Thomas: You spent $80 on a featured ad, and you made about $80 the next day. But you had all those readers who were “paying” for book two because they downloaded the Kindle book, and they are indirectly paying through Kindle Unlimited. You earn money from their page reads. 

Essentially, you are buying readers for free. You spend $80 on ads, and you earn $80 the next day. Now you have all of those readers who know who you are.

It’s not actually a free way to market your book, but it’s a very inexpensive way to grow your readership. If you do this effectively with a $250 budget, you can spend it and get it back over and over to build your audience. Suddenly you have a platform of raving fans.

Jamie: That’s exactly what I do. I have a rolling budget of about $250. If you included BookBub in there, you might go as high as $500. If you use good sites, and your book is awesome, people will keep downloading it, and the process refuels itself.

Thomas: As we tracked the results from different sites, we found that even though BookBub was the most expensive, it was the cheapest cost per reader. Their list is so much bigger than everyone else’s. BookBub may cost $500 or $750 for an ad, but the price per reader was lower, and sometimes half the price. BookBub was a no-brainer for us.

Which sites have worked for your fantasy books?

Jamie: My favorite one is My Book Cave. I have about 20 different sites in a spreadsheet. 

Thomas: You track your results by recording your number of sales on the day before the promotion. Then you record your number of sales on the day after the promotion.

If you normally have ten sales per day on a book, but you had 500 sales on the promotion day, you know you had a net of 490 sales from BookBub. The Key is to run one promotion per day. Do not run two promotions simultaneously because you won’t know which site is bringing you the promotions. 

There is a strategy where you want them all to hit on the same day. One challenge is that it’s hard to get the different book sites to send the promotion on the same day because you have no control. You can only ask for a certain date and hope they send it.

Jamie: Some sites are more difficult than others, and some you have to plan four months in advance.

Thomas: The idea is to “pulse” the free promotion. You don’t want people to get used to it being free. You want it to seem to the reader that your book is free on random days, and that will draw more readers in. It’s really a way of borrowing someone else’s email list. 

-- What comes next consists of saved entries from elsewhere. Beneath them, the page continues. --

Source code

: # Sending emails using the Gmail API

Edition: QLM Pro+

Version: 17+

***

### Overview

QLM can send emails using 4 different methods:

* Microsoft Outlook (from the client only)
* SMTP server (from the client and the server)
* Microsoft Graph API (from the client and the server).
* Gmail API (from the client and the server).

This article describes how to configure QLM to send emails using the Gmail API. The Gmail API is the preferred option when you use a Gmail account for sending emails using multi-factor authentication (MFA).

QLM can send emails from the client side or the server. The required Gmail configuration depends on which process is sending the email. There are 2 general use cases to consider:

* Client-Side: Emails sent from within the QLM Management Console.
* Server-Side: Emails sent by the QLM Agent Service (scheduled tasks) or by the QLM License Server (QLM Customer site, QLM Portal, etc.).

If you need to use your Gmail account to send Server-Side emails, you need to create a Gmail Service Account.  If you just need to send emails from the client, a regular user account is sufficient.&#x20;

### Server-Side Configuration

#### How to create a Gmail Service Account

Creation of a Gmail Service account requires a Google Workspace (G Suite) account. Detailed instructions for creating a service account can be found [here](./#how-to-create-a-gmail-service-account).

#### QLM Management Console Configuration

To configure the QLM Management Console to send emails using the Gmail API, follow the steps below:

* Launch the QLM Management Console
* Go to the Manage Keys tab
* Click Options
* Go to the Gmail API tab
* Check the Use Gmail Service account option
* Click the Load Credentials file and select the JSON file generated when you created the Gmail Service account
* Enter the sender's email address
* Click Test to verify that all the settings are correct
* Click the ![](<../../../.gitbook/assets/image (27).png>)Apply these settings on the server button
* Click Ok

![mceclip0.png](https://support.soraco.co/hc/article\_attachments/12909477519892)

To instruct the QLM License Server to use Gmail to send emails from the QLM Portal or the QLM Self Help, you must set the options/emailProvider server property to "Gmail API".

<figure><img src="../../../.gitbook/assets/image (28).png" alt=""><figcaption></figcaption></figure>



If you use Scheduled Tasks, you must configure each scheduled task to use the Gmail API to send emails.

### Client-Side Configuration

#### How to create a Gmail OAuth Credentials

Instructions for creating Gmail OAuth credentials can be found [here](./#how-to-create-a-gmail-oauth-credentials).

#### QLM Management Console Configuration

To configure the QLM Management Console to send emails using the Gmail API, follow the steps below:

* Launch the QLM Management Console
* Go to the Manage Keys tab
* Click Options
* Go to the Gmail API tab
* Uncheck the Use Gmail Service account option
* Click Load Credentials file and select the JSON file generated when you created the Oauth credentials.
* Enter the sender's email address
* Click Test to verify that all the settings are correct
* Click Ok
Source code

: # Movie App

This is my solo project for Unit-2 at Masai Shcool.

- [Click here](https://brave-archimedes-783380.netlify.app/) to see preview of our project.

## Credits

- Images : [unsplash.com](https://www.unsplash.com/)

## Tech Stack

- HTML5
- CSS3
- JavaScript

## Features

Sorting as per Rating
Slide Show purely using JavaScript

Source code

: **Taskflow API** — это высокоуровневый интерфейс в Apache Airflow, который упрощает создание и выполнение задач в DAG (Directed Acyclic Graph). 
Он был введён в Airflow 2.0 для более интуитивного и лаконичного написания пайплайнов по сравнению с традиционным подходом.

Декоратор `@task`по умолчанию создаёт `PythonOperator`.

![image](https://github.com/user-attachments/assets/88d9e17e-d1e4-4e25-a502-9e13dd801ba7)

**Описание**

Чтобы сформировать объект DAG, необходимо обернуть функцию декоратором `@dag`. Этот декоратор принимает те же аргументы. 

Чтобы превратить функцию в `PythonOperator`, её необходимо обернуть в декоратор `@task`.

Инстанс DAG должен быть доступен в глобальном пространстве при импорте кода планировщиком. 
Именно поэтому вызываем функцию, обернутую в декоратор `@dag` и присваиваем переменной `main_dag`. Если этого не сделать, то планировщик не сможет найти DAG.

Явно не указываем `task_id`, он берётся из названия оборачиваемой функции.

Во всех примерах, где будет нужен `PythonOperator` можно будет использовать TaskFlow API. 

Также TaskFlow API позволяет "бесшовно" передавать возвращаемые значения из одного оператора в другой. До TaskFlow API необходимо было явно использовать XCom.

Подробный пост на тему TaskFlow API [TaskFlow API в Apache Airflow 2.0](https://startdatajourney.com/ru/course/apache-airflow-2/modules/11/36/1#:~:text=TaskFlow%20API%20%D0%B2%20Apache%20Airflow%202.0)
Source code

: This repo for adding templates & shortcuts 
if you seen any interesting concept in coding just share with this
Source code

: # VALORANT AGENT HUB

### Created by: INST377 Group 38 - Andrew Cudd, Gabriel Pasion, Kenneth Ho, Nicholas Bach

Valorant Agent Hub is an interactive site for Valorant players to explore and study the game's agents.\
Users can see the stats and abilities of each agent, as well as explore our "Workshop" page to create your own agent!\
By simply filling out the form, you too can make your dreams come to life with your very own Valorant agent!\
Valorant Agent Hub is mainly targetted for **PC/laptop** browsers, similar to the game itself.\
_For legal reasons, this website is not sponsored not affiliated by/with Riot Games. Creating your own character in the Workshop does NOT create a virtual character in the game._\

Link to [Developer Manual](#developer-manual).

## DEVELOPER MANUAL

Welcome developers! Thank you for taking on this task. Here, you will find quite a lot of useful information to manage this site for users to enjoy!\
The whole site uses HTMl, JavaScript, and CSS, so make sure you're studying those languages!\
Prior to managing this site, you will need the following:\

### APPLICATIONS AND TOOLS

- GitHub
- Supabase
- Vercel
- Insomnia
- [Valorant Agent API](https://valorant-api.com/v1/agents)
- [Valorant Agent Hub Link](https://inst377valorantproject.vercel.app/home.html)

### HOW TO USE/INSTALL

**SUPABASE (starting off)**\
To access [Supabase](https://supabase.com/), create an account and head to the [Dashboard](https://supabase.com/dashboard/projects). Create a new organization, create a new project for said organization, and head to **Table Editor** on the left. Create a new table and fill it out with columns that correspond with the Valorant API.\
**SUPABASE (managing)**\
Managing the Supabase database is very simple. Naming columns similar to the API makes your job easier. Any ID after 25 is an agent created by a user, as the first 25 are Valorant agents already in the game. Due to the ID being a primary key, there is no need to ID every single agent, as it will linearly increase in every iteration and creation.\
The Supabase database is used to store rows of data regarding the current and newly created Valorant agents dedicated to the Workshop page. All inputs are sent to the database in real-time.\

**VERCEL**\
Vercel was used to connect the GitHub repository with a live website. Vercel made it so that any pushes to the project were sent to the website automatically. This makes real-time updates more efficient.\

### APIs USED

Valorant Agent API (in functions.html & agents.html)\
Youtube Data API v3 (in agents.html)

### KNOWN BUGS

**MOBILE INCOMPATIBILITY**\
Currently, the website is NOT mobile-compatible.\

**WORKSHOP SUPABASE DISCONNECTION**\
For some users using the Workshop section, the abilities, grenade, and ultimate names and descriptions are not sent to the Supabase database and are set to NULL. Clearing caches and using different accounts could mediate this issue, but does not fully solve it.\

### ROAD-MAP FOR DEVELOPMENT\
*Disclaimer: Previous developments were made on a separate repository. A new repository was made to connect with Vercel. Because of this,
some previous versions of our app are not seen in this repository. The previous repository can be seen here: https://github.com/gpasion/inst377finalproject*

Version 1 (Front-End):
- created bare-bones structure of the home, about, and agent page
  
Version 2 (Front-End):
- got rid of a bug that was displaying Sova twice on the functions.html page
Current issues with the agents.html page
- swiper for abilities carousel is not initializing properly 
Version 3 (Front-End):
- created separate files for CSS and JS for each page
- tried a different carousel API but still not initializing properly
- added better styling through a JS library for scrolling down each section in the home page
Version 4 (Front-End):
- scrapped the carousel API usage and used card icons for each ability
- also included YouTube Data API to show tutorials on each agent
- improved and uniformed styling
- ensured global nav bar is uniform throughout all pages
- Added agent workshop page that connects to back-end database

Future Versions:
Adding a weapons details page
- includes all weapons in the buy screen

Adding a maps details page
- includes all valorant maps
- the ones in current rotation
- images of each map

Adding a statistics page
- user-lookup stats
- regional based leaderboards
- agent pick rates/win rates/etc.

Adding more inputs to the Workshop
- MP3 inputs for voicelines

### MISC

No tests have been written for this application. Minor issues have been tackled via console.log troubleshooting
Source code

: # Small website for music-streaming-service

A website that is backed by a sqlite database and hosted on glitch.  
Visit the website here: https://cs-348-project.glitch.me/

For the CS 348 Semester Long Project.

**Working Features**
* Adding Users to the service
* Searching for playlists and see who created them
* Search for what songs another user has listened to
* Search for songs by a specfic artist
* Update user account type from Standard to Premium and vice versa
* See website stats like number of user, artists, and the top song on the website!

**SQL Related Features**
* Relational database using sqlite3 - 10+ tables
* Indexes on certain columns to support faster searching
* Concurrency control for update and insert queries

BookBub works because they have built a huge, targeted email list. You pay them for a spot in their daily email.

Jamie: Since my promotion last week, I’ve had five people sign up for my email list even though I’m not offering a book for free right now. I actually got in trouble with Amazon for offering my prequel on my website. 

Thomas: So if you give away a prequel, it can’t be in KDP select. It’s best to make your prequel available only on your website, where they can only buy it with their email list. Your prequel should be offered exclusively on your website. 

Jamie: I’m going to write a short story to use in that way because my prequel is 30,000 words, which is long enough to make money on its own in KU. 

Free-pulsing and price-pulsing are strategies that work well for authors who want to write more books and build a readership. Free-pulsing in the KDP Select Program is a great way to achieve those goals.